● Work to be completed
If a line in the data below holds the word "devicons", copy it.

Extracted entries START

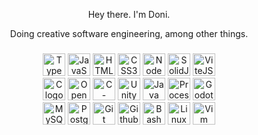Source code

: <div align="center">
  <p>Hey there. I'm Doni.</p>
  <p>Doing creative software engineering, among other things.</p>
</div>

###

<div align="center">
  <div align="center">
    <img src="https://skillicons.dev/icons?i=ts" height="36" width="36" alt="TypeScript logo"  />
    <img src="https://skillicons.dev/icons?i=js" height="36" width="36" alt="JavaScript logo"  />
    <img src="https://skillicons.dev/icons?i=html" height="36" width="36" alt="HTML5 logo"  />
    <img src="https://skillicons.dev/icons?i=css" height="36" width="36" alt="CSS3 logo"  />
    <img src="https://skillicons.dev/icons?i=nodejs" height="36" width="36" alt="NodeJS logo"  />
    <img src="https://skillicons.dev/icons?i=solidjs" height="36" width="36" alt="SolidJS logo"  />
    <img src="https://skillicons.dev/icons?i=vite" height="36" width="36" alt="ViteJS logo"  />
  </div>
  <div align="center">
    <img src="https://cdn.jsdelivr.net/gh/devicons/devicon/icons/c/c-original.svg" width="36" height="36" alt="C logo"  />
    <img src="https://cdn.simpleicons.org/opengl/5586A4" height="36" width="36" alt="OpenGL logo"  />
    <img src="https://cdn.jsdelivr.net/gh/devicons/devicon/icons/csharp/csharp-original.svg" height="36" width="36" alt="C-sharp logo"  />
    <img src="https://skillicons.dev/icons?i=unity" height="36" width="36" alt="Unity logo"  />
    <img src="https://skillicons.dev/icons?i=java" height="36" width="36" alt="Java logo"  />
    <img src="https://skillicons.dev/icons?i=processing" height="36" width="36" alt="Processing logo"  />
    <img src="https://skillicons.dev/icons?i=godot" height="36" width="36" alt="Godot logo"  />
  </div>
  <div align="center">
    <img src="https://skillicons.dev/icons?i=mysql" height="36" width="36" alt="MySQL logo"  />
    <img src="https://skillicons.dev/icons?i=postgres" height="36" width="36" alt="PostgreSQL logo"  />
    <img src="https://skillicons.dev/icons?i=git" height="36" width="36" alt="Git logo"  />
    <img src="https://skillicons.dev/icons?i=github" height="36" width="36" alt="Github logo"  />
    <img src="https://skillicons.dev/icons?i=bash" height="36" width="36" alt="Bash logo"  />
    <img src="https://skillicons.dev/icons?i=linux" height="36" width="36" alt="Linux logo"  />
    <img src="https://skillicons.dev/icons?i=vim" height="36" width="36" alt="Vim logo"  />
  </div>
</div>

Extracted entries END

● Written response
    <img src="https://cdn.jsdelivr.net/gh/devicons/devicon/icons/c/c-original.svg" width="36" height="36" alt="C logo"  />
    <img src="https://cdn.jsdelivr.net/gh/devicons/devicon/icons/csharp/csharp-original.svg" height="36" width="36" alt="C-sharp logo"  />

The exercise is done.